** Nous approchons d’une phase que l’on pourrait intituler "et maintenant ?" dans le rebond de marché baissier entamé le 9 mars. Du côté positif, l’indice industriel Dow Jones a gagné 1 400 points depuis sa baisse du 6 mars. Du côté négatif, le Dow a perdu plus de 300 points depuis vendredi 17 avril.
– Les investisseurs acrophobes ont donc toutes les raisons de se demander si la Bourse avance sur les solides marches de granit des facteurs fondamentaux sous-jacents légitimes, ou s’il s’agit de jouer à "Coyote contre Bip-Bip" — lorsque le coyote se retrouve en haut de la falaise, sur rien de plus que de l’air, quelques secondes avant de tomber et de n’être plus qu’un petit nuage de poussière au fond du canyon.

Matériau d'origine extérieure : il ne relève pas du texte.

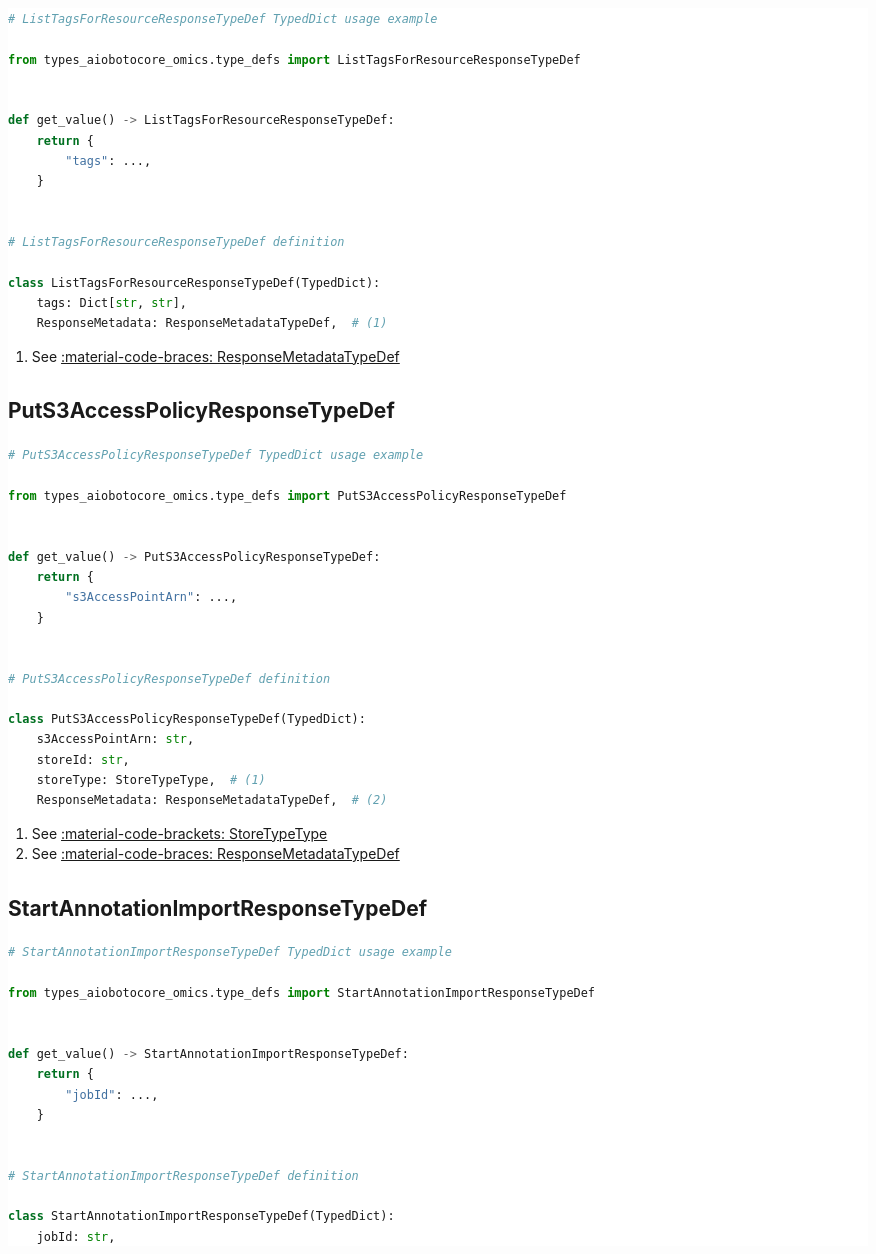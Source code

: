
 ```python
# ListTagsForResourceResponseTypeDef TypedDict usage example

from types_aiobotocore_omics.type_defs import ListTagsForResourceResponseTypeDef


def get_value() -> ListTagsForResourceResponseTypeDef:
    return {
        "tags": ...,
    }


# ListTagsForResourceResponseTypeDef definition

class ListTagsForResourceResponseTypeDef(TypedDict):
    tags: Dict[str, str],
    ResponseMetadata: ResponseMetadataTypeDef,  # (1)
```

1. See [:material-code-braces: ResponseMetadataTypeDef](./type_defs.md#responsemetadatatypedef)

## PutS3AccessPolicyResponseTypeDef

```python
# PutS3AccessPolicyResponseTypeDef TypedDict usage example

from types_aiobotocore_omics.type_defs import PutS3AccessPolicyResponseTypeDef


def get_value() -> PutS3AccessPolicyResponseTypeDef:
    return {
        "s3AccessPointArn": ...,
    }


# PutS3AccessPolicyResponseTypeDef definition

class PutS3AccessPolicyResponseTypeDef(TypedDict):
    s3AccessPointArn: str,
    storeId: str,
    storeType: StoreTypeType,  # (1)
    ResponseMetadata: ResponseMetadataTypeDef,  # (2)
```

1. See [:material-code-brackets: StoreTypeType](./literals.md#storetypetype)
2. See [:material-code-braces: ResponseMetadataTypeDef](./type_defs.md#responsemetadatatypedef)

## StartAnnotationImportResponseTypeDef

```python
# StartAnnotationImportResponseTypeDef TypedDict usage example

from types_aiobotocore_omics.type_defs import StartAnnotationImportResponseTypeDef


def get_value() -> StartAnnotationImportResponseTypeDef:
    return {
        "jobId": ...,
    }


# StartAnnotationImportResponseTypeDef definition

class StartAnnotationImportResponseTypeDef(TypedDict):
    jobId: str,
```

– Nos fidèles lecteurs ne seront pas surpris d’apprendre que nous croyons plus au scénario "Coyote contre Bip-Bip" qu’au scénario des "facteurs fondamentaux sous-jacents"… et notre raisonnement pour cela est simple : il n’y a pas de facteurs fondamentaux sous-jacents.
– L’économie continue de se contracter à un rythme rapide, tandis que les signes de bouleversement du crédit continuent d’accélérer dans tous les coins visibles des marchés du crédit. Ces deux tendances virulentes agissent comme les deux côtés d’un étau — elles étouffent les capitaux d’investissement et les dépenses non essentielles. Ainsi, les bénéfices solides des entreprises qui pourraient justifié l’augmentation des prix des actions n’existent tout simplement pas.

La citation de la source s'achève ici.